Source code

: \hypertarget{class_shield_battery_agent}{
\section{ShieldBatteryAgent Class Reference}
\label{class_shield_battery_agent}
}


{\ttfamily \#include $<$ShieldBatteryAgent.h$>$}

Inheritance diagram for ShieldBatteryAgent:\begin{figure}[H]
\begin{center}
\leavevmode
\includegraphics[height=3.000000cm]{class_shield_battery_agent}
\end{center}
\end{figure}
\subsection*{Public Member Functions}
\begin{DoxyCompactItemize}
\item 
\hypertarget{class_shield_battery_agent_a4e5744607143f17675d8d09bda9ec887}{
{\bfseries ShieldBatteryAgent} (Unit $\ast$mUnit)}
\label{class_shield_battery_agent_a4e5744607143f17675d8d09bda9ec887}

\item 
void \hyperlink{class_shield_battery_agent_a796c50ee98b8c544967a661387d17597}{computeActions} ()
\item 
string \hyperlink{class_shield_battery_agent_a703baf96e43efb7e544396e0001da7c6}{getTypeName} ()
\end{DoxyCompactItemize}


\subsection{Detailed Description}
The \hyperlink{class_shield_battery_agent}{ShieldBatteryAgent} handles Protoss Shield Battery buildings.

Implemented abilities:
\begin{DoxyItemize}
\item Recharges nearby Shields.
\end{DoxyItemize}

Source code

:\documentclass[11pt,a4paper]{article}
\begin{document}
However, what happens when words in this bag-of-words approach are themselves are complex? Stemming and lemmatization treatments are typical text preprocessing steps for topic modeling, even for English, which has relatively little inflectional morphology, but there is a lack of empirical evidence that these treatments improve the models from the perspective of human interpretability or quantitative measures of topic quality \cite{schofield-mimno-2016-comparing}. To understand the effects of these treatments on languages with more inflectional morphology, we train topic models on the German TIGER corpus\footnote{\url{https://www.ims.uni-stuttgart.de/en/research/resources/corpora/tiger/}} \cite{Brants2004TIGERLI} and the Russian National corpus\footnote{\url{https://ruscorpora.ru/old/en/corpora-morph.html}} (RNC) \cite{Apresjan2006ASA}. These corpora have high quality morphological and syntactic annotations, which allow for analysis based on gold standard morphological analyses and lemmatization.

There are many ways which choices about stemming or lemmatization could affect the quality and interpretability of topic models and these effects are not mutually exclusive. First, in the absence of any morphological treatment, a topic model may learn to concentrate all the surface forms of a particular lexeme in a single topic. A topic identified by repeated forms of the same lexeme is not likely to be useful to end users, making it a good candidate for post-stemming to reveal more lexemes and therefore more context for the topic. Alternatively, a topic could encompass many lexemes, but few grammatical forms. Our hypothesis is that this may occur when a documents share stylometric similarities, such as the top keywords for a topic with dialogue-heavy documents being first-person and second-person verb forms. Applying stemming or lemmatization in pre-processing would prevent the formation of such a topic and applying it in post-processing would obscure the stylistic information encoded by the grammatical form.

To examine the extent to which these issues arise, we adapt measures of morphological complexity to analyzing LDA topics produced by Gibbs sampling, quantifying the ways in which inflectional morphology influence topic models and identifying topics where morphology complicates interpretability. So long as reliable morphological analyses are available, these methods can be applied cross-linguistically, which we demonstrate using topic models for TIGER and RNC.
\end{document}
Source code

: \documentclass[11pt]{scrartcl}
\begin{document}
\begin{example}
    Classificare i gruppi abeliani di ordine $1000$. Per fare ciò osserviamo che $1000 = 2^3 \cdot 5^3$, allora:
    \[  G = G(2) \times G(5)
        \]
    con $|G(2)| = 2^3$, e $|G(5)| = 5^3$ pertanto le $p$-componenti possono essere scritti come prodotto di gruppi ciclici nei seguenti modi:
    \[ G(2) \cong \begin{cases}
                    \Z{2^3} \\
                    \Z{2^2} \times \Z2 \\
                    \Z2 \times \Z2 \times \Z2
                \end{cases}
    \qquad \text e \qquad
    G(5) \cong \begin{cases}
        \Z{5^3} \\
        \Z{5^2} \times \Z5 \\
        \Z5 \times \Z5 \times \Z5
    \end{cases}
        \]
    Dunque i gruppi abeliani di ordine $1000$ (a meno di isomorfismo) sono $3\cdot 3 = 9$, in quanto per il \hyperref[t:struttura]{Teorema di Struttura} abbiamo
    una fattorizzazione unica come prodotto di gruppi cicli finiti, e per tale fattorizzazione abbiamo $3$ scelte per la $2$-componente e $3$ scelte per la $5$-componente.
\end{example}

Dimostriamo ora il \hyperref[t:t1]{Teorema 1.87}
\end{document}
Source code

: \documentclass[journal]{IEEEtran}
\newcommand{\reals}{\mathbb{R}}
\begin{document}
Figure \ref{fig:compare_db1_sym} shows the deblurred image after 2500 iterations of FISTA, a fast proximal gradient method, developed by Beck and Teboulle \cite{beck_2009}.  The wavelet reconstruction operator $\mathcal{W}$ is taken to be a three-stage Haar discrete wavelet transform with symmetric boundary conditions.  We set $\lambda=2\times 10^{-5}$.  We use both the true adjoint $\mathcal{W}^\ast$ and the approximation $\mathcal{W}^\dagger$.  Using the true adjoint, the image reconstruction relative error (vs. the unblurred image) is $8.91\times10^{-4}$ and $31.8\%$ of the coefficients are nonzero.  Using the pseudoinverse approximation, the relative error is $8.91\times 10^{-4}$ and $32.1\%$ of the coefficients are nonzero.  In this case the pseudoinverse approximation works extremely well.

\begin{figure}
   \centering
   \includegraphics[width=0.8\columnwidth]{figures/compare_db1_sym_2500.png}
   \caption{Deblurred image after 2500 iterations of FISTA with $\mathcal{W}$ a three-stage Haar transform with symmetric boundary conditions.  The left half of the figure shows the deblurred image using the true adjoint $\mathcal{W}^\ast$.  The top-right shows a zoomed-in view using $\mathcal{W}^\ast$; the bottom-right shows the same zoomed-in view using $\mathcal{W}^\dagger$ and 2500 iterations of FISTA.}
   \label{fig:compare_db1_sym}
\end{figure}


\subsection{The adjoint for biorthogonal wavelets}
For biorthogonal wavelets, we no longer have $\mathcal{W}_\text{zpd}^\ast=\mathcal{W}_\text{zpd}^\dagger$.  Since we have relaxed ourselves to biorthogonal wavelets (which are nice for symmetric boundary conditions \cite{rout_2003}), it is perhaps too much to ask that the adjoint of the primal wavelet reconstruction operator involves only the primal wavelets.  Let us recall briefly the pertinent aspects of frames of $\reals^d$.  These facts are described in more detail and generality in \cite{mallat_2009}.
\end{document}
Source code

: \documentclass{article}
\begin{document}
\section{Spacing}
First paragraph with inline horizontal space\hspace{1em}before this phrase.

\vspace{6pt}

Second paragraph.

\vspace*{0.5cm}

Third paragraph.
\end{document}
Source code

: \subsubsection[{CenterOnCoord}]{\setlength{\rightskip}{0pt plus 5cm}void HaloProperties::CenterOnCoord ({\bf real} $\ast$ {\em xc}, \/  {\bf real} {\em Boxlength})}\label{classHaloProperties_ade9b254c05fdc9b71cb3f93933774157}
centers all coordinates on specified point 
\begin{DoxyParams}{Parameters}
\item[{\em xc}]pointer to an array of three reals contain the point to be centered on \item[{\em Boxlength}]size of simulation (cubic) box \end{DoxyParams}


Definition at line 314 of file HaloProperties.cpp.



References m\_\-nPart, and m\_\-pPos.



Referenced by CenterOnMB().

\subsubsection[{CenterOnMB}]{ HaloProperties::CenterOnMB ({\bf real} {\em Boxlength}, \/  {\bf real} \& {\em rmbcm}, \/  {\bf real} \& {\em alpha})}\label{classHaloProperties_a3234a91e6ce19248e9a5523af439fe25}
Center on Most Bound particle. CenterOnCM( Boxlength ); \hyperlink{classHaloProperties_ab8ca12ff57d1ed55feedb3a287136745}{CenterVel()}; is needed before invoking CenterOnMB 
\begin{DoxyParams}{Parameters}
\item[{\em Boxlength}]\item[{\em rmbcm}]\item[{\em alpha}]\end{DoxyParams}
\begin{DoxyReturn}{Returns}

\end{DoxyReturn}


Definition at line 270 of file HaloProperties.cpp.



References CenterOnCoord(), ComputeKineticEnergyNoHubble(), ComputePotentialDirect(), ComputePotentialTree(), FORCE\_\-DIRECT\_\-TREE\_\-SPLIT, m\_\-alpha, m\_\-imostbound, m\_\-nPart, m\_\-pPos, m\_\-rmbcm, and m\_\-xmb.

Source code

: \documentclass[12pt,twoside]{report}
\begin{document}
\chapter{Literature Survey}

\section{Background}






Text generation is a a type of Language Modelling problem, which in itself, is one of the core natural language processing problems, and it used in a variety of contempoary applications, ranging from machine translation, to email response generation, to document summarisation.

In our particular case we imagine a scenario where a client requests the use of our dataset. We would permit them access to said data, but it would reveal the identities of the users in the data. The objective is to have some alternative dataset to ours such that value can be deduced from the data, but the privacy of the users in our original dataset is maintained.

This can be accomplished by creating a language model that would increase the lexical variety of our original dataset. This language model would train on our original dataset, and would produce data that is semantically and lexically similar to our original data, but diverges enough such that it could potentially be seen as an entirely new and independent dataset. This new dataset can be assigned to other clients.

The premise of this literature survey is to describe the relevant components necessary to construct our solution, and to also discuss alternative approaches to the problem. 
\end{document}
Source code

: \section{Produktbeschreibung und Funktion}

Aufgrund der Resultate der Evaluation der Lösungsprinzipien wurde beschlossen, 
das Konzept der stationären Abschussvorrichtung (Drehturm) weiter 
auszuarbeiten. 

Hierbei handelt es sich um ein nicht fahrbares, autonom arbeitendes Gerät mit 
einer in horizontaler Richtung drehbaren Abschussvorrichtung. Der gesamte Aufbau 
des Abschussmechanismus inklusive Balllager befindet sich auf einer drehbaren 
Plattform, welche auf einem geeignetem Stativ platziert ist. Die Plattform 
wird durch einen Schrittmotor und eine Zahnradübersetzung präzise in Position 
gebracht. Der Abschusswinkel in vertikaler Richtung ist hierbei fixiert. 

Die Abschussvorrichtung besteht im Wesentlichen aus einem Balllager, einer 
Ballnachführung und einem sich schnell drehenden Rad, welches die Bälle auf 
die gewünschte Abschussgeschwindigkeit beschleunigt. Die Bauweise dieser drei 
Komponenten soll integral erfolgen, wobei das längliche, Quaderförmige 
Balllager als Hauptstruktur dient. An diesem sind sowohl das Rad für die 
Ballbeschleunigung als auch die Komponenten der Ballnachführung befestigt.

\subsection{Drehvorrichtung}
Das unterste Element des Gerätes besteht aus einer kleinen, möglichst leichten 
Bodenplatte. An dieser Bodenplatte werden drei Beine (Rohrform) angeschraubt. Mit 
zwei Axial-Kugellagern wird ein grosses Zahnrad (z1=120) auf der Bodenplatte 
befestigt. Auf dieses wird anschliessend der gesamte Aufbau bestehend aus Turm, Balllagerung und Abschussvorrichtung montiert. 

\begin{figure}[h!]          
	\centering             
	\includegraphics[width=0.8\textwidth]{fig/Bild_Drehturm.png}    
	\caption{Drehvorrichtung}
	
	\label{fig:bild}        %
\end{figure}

Required action - Which of the lines in the listing above include "width"? Report each of them.

Task output -
   \includegraphics[width=0.8\columnwidth]{figures/compare_db1_sym_2500.png}
	\includegraphics[width=0.8\textwidth]{fig/Bild_Drehturm.png}    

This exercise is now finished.